(GIVEN RECORDS begins)
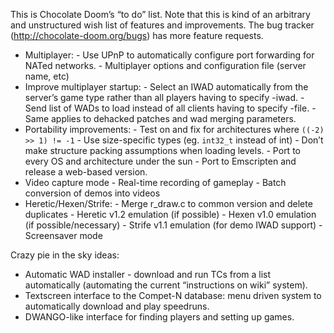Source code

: This is Chocolate Doom’s “to do” list. Note that this is kind of an arbitrary
and unstructured wish list of features and improvements. The bug tracker
(http://chocolate-doom.org/bugs) has more feature requests.

* Multiplayer: - Use UPnP to automatically configure port forwarding for NATed networks. - Multiplayer options and configuration file (server name, etc)
* Improve multiplayer startup: - Select an IWAD automatically from the server’s game type rather than all players having to specify -iwad. - Send list of WADs to load instead of all clients having to specify -file. - Same applies to dehacked patches and wad merging parameters.
* Portability improvements: - Test on and fix for architectures where `((-2) >> 1) != -1` - Use size-specific types (eg. `int32_t` instead of int) - Don’t make structure packing assumptions when loading levels. - Port to every OS and architecture under the sun - Port to Emscripten and release a web-based version.
* Video capture mode - Real-time recording of gameplay - Batch conversion of demos into videos
* Heretic/Hexen/Strife: - Merge r_draw.c to common version and delete duplicates - Heretic v1.2 emulation (if possible) - Hexen v1.0 emulation (if possible/necessary) - Strife v1.1 emulation (for demo IWAD support) - Screensaver mode

Crazy pie in the sky ideas:

* Automatic WAD installer - download and run TCs from a list automatically (automating the current “instructions on wiki” system).
* Textscreen interface to the Compet-N database: menu driven system to automatically download and play speedruns.
* DWANGO-like interface for finding players and setting up games.
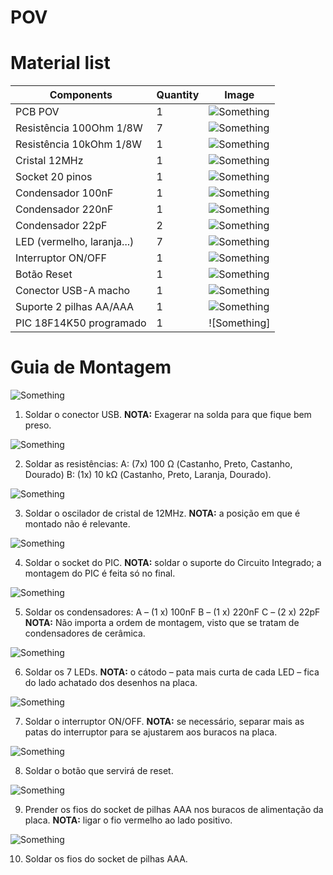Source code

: # POV

# Material list

| Components | Quantity | Image |
| -----------|----------|-------|
| PCB POV | 1 | ![Something](images/pcb.png) |
| Resistência 100Ohm 1/8W | 7 | ![Something](images/resistencia_1k.jpg) |
| Resistência 10kOhm 1/8W | 1 | ![Something](images/resistencia_1k.jpg) |
| Cristal 12MHz | 1 | ![Something](images/cristal-quartzo.jpg) |
| Socket 20 pinos | 1 | ![Something](images/estampado20pinos.jpg) |
| Condensador 100nF | 1 | ![Something](images/Condensador_100nF.jpg) |
| Condensador 220nF | 1 | ![Something](images/Condensador_200nF.jpg)|
| Condensador 22pF | 2 | ![Something](images/Condensador_22.jpg) |
| LED (vermelho, laranja...) | 7 | ![Something](images/led.jpg) |
| Interruptor ON/OFF | 1 | ![Something](images/Interruptor.jpg) |
| Botão Reset | 1 | ![Something](images/Botão_Reset.jpg) |
| Conector USB-A macho | 1 | ![Something](images/Conector_USB-A_macho.jpg) |
| Suporte 2 pilhas AA/AAA | 1 | ![Something](images/pilhasAA.jpg) |
| PIC 18F14K50 programado | 1 | ![Something] |



# Guia de Montagem
![Something](images/1.png)
1. Soldar o conector USB.
**NOTA:** Exagerar na solda para que fique bem preso.

![Something](images/2.png)

2. Soldar as resistências:
A: (7x) 100 Ω (Castanho, Preto, Castanho, Dourado)
B: (1x) 10 kΩ (Castanho, Preto, Laranja, Dourado).

![Something](images/3.png)

3. Soldar o oscilador de cristal de 12MHz.
**NOTA:** a posição em que é montado não é relevante.

![Something](images/4.png)

4. Soldar o socket do PIC.
**NOTA:** soldar o suporte do Circuito Integrado; a montagem do PIC é feita só no final.

![Something](images/5.png)

5. Soldar os condensadores:
A – (1 x) 100nF
B – (1 x) 220nF
C – (2 x) 22pF
**NOTA:** Não importa a ordem de montagem, visto que se tratam de condensadores de cerâmica.

![Something](images/6.png)

6. Soldar os 7 LEDs.
**NOTA:** o cátodo – pata mais curta de cada LED – fica do lado achatado dos desenhos na placa.

![Something](images/7.png)

7. Soldar o interruptor ON/OFF.
**NOTA:** se necessário, separar mais as patas do interruptor para se ajustarem aos buracos na placa.

![Something](images/8.png)

8. Soldar o botão que servirá de reset.

![Something](images/9.png)

9. Prender os fios do socket de pilhas AAA nos buracos de alimentação da placa.
**NOTA:** ligar o fio vermelho ao lado positivo.

![Something](images/10.png)

10. Soldar os fios do socket de pilhas AAA.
(GIVEN RECORDS ends)
In the records above, find the line with "(http://chocolate-doom.org/bugs) has more" and the line with "1 | ![Something](images/estampado20pinos.jpg) |", then restate word for word only those two lines and all lines between, omitting pictures.

## ANSWER SPACE
(http://chocolate-doom.org/bugs) has more feature requests.

* Multiplayer: - Use UPnP to automatically configure port forwarding for NATed networks. - Multiplayer options and configuration file (server name, etc)
* Improve multiplayer startup: - Select an IWAD automatically from the server’s game type rather than all players having to specify -iwad. - Send list of WADs to load instead of all clients having to specify -file. - Same applies to dehacked patches and wad merging parameters.
* Portability improvements: - Test on and fix for architectures where `((-2) >> 1) != -1` - Use size-specific types (eg. `int32_t` instead of int) - Don’t make structure packing assumptions when loading levels. - Port to every OS and architecture under the sun - Port to Emscripten and release a web-based version.
* Video capture mode - Real-time recording of gameplay - Batch conversion of demos into videos
* Heretic/Hexen/Strife: - Merge r_draw.c to common version and delete duplicates - Heretic v1.2 emulation (if possible) - Hexen v1.0 emulation (if possible/necessary) - Strife v1.1 emulation (for demo IWAD support) - Screensaver mode

Crazy pie in the sky ideas:

* Automatic WAD installer - download and run TCs from a list automatically (automating the current “instructions on wiki” system).
* Textscreen interface to the Compet-N database: menu driven system to automatically download and play speedruns.
* DWANGO-like interface for finding players and setting up games.
Source code

: # POV

# Material list

| Components | Quantity | Image |
| -----------|----------|-------|
| PCB POV | 1 | ![Something](images/pcb.png) |
| Resistência 100Ohm 1/8W | 7 | ![Something](images/resistencia_1k.jpg) |
| Resistência 10kOhm 1/8W | 1 | ![Something](images/resistencia_1k.jpg) |
| Cristal 12MHz | 1 | ![Something](images/cristal-quartzo.jpg) |
| Socket 20 pinos | 1 | ![Something](images/estampado20pinos.jpg) |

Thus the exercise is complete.